Entries follow. Return each line that contains the word "升降判断".

-- DATA PROVIDED follows --

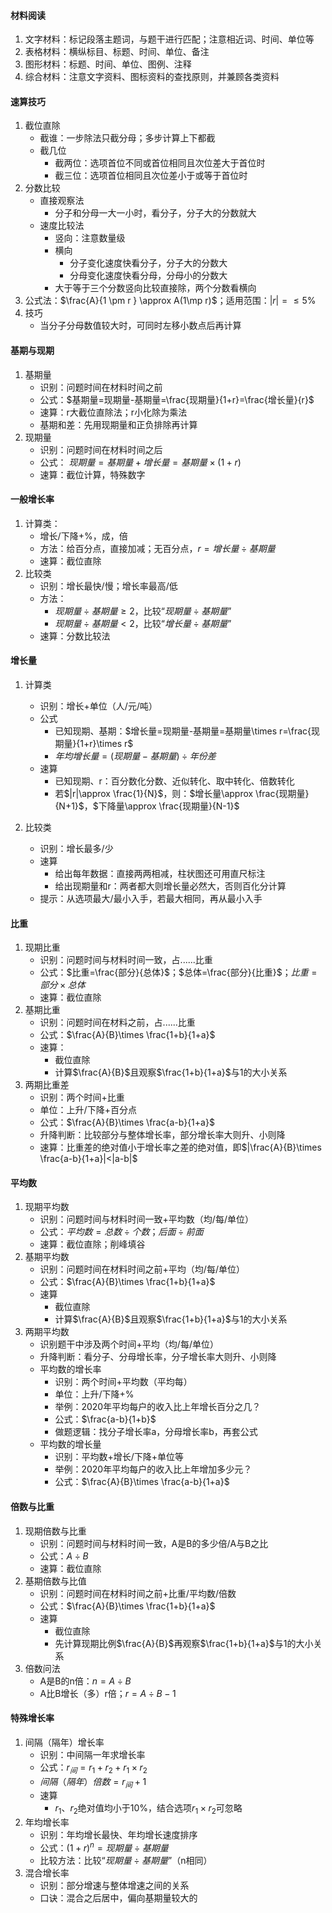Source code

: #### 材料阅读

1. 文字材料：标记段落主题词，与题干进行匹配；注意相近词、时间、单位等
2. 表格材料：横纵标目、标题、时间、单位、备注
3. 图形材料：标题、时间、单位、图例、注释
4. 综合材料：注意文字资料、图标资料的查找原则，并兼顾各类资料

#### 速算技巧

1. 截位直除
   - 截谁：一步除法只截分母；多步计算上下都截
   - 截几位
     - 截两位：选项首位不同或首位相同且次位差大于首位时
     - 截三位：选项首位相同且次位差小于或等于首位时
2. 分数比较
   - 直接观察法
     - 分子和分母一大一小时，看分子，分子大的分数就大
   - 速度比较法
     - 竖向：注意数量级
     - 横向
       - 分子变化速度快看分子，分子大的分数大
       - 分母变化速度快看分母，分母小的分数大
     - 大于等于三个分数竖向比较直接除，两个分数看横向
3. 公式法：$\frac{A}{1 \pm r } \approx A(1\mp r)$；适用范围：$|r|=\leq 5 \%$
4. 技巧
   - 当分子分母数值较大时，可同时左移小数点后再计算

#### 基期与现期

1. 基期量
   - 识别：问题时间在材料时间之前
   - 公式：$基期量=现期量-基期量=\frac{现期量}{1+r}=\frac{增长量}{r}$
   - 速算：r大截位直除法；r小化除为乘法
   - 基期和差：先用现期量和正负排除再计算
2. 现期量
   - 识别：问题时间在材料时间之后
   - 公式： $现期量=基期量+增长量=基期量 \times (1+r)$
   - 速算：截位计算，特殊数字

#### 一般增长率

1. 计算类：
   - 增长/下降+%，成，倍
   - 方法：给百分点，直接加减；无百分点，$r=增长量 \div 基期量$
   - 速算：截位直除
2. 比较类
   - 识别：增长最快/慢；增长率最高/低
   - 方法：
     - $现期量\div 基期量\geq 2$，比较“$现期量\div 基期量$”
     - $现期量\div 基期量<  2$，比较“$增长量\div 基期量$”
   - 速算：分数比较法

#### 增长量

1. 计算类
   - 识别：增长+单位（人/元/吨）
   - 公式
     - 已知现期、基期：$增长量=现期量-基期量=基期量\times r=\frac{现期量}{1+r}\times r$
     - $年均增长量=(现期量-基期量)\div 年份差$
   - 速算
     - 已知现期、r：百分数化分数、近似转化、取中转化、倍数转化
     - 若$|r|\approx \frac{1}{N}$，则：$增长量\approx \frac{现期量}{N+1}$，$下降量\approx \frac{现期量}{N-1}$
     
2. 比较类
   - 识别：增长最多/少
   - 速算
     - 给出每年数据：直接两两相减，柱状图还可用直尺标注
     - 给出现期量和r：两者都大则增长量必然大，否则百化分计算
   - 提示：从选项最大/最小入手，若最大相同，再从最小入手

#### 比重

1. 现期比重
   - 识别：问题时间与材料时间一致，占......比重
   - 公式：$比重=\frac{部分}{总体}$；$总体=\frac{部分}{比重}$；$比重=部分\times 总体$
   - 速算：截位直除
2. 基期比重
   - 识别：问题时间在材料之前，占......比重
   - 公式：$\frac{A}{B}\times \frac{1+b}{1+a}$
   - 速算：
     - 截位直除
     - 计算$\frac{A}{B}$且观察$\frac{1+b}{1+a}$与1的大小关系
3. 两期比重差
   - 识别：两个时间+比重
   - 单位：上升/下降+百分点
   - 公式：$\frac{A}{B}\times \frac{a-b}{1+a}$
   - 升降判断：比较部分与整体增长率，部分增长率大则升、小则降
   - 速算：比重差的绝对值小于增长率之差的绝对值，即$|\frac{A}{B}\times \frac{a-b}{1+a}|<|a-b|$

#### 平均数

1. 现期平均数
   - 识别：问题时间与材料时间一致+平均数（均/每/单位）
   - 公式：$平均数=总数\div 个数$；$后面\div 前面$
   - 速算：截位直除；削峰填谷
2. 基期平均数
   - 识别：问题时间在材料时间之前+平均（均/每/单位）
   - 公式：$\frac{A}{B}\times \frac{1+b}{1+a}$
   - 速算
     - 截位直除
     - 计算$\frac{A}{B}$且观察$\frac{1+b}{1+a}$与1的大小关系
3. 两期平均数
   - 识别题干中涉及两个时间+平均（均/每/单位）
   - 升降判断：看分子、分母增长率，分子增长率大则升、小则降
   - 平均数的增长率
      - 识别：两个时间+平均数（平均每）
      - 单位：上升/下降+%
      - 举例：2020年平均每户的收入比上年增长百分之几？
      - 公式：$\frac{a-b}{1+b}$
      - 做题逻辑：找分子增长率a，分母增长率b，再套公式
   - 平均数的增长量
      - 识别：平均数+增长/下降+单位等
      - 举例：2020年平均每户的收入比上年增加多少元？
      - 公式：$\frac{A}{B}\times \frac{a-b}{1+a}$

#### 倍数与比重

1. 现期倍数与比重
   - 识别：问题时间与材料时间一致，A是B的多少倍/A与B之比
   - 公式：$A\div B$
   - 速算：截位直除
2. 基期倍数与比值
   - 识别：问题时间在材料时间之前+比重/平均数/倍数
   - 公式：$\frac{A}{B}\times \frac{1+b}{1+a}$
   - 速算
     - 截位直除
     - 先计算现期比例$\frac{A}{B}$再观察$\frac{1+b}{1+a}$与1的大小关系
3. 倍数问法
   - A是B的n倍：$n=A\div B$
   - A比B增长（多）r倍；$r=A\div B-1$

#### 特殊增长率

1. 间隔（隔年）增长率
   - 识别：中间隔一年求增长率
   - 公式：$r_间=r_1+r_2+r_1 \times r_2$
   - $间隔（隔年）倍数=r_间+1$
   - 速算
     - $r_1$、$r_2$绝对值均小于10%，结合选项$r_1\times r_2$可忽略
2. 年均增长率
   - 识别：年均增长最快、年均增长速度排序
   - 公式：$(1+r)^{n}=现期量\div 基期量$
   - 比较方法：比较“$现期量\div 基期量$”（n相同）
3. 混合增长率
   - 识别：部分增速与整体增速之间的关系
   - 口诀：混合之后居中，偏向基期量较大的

-- DATA PROVIDED concluded --

OUTPUT OF THE TASK:
   - 升降判断：比较部分与整体增长率，部分增长率大则升、小则降
   - 升降判断：看分子、分母增长率，分子增长率大则升、小则降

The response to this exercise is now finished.